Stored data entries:
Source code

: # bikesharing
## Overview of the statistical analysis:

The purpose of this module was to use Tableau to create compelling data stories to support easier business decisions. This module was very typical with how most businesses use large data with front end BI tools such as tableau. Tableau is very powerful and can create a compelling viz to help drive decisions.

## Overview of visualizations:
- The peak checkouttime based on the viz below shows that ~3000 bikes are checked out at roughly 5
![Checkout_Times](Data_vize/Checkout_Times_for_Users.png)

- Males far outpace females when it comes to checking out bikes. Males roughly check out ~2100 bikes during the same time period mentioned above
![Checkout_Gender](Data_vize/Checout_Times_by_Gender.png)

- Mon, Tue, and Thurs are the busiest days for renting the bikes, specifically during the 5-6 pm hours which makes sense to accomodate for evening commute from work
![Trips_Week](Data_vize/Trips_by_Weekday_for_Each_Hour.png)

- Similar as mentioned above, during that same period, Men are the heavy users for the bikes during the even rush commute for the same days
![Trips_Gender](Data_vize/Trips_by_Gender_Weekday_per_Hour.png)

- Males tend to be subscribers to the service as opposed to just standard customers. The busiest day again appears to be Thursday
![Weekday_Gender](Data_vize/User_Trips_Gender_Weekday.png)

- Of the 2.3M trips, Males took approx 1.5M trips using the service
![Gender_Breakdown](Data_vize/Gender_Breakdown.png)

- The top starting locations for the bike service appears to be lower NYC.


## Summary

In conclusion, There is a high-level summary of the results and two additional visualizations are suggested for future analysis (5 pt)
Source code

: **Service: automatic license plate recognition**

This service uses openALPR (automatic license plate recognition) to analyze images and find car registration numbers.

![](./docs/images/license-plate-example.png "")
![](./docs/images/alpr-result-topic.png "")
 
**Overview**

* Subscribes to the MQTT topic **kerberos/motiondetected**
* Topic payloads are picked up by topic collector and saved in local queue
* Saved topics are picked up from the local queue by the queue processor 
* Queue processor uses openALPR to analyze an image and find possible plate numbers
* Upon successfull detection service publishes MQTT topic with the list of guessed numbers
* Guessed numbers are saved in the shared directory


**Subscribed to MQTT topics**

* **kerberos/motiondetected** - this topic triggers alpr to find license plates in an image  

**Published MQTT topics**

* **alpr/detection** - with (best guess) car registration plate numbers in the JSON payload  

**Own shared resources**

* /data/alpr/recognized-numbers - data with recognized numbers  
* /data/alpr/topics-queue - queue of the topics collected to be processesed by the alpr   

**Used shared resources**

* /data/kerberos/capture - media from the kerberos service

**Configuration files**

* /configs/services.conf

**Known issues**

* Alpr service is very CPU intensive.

▸ **ACTION ITEM**
Return every record, leaving each line exactly as it was given.

▸ **THE ANSWER**
Source code

: # bikesharing
## Overview of the statistical analysis:

The purpose of this module was to use Tableau to create compelling data stories to support easier business decisions. This module was very typical with how most businesses use large data with front end BI tools such as tableau. Tableau is very powerful and can create a compelling viz to help drive decisions.

## Overview of visualizations:
- The peak checkouttime based on the viz below shows that ~3000 bikes are checked out at roughly 5
![Checkout_Times](Data_vize/Checkout_Times_for_Users.png)

- Males far outpace females when it comes to checking out bikes. Males roughly check out ~2100 bikes during the same time period mentioned above
![Checkout_Gender](Data_vize/Checout_Times_by_Gender.png)

- Mon, Tue, and Thurs are the busiest days for renting the bikes, specifically during the 5-6 pm hours which makes sense to accomodate for evening commute from work
![Trips_Week](Data_vize/Trips_by_Weekday_for_Each_Hour.png)

- Similar as mentioned above, during that same period, Men are the heavy users for the bikes during the even rush commute for the same days
![Trips_Gender](Data_vize/Trips_by_Gender_Weekday_per_Hour.png)

- Males tend to be subscribers to the service as opposed to just standard customers. The busiest day again appears to be Thursday
![Weekday_Gender](Data_vize/User_Trips_Gender_Weekday.png)

- Of the 2.3M trips, Males took approx 1.5M trips using the service
![Gender_Breakdown](Data_vize/Gender_Breakdown.png)

- The top starting locations for the bike service appears to be lower NYC.


## Summary

In conclusion, There is a high-level summary of the results and two additional visualizations are suggested for future analysis (5 pt)
Source code

: **Service: automatic license plate recognition**

This service uses openALPR (automatic license plate recognition) to analyze images and find car registration numbers.

![](./docs/images/license-plate-example.png "")
![](./docs/images/alpr-result-topic.png "")
 
**Overview**

* Subscribes to the MQTT topic **kerberos/motiondetected**
* Topic payloads are picked up by topic collector and saved in local queue
* Saved topics are picked up from the local queue by the queue processor 
* Queue processor uses openALPR to analyze an image and find possible plate numbers
* Upon successfull detection service publishes MQTT topic with the list of guessed numbers
* Guessed numbers are saved in the shared directory


**Subscribed to MQTT topics**

* **kerberos/motiondetected** - this topic triggers alpr to find license plates in an image  

**Published MQTT topics**

* **alpr/detection** - with (best guess) car registration plate numbers in the JSON payload  

**Own shared resources**

* /data/alpr/recognized-numbers - data with recognized numbers  
* /data/alpr/topics-queue - queue of the topics collected to be processesed by the alpr   

**Used shared resources**

* /data/kerberos/capture - media from the kerberos service

**Configuration files**

* /configs/services.conf

**Known issues**

* Alpr service is very CPU intensive.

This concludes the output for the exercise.